Supplied material below:

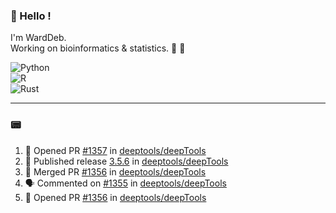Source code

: ### :robot: Hello !

I'm WardDeb.  
Working on bioinformatics & statistics. 🧬 🧪  

![Python](https://img.shields.io/badge/python-3670A0?style=for-the-badge&logo=python&logoColor=ffdd54)  
![R](https://img.shields.io/badge/r-%23276DC3.svg?style=for-the-badge&logo=r&logoColor=white)  
![Rust](https://img.shields.io/badge/rust-%23000000.svg?style=for-the-badge&logo=rust&logoColor=white)  

---

### :pager:

<!--START_SECTION:activity-->
1. 💪 Opened PR [#1357](https://github.com/deeptools/deepTools/pull/1357) in [deeptools/deepTools](https://github.com/deeptools/deepTools)
2. 🚀 Published release [3.5.6](https://github.com/deeptools/deepTools/releases/tag/3.5.6) in [deeptools/deepTools](https://github.com/deeptools/deepTools)
3. 🎉 Merged PR [#1356](https://github.com/deeptools/deepTools/pull/1356) in [deeptools/deepTools](https://github.com/deeptools/deepTools)
4. 🗣 Commented on [#1355](https://github.com/deeptools/deepTools/issues/1355#issuecomment-2601714685) in [deeptools/deepTools](https://github.com/deeptools/deepTools)
5. 💪 Opened PR [#1356](https://github.com/deeptools/deepTools/pull/1356) in [deeptools/deepTools](https://github.com/deeptools/deepTools)
<!--END_SECTION:activity-->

End of Supplied material.

Problem description ->
Set down the entries above again exactly, minus any image.

Answer to this exercise ->
Source code

: ### :robot: Hello !

I'm WardDeb.  
Working on bioinformatics & statistics. 🧬 🧪  

![Python](https://img.shields.io/badge/python-3670A0?style=for-the-badge&logo=python&logoColor=ffdd54)  
![R](https://img.shields.io/badge/r-%23276DC3.svg?style=for-the-badge&logo=r&logoColor=white)  
![Rust](https://img.shields.io/badge/rust-%23000000.svg?style=for-the-badge&logo=rust&logoColor=white)  

---

### :pager:

<!--START_SECTION:activity-->
1. 💪 Opened PR [#1357](https://github.com/deeptools/deepTools/pull/1357) in [deeptools/deepTools](https://github.com/deeptools/deepTools)
2. 🚀 Published release [3.5.6](https://github.com/deeptools/deepTools/releases/tag/3.5.6) in [deeptools/deepTools](https://github.com/deeptools/deepTools)
3. 🎉 Merged PR [#1356](https://github.com/deeptools/deepTools/pull/1356) in [deeptools/deepTools](https://github.com/deeptools/deepTools)
4. 🗣 Commented on [#1355](https://github.com/deeptools/deepTools/issues/1355#issuecomment-2601714685) in [deeptools/deepTools](https://github.com/deeptools/deepTools)
5. 💪 Opened PR [#1356](https://github.com/deeptools/deepTools/pull/1356) in [deeptools/deepTools](https://github.com/deeptools/deepTools)
<!--END_SECTION:activity-->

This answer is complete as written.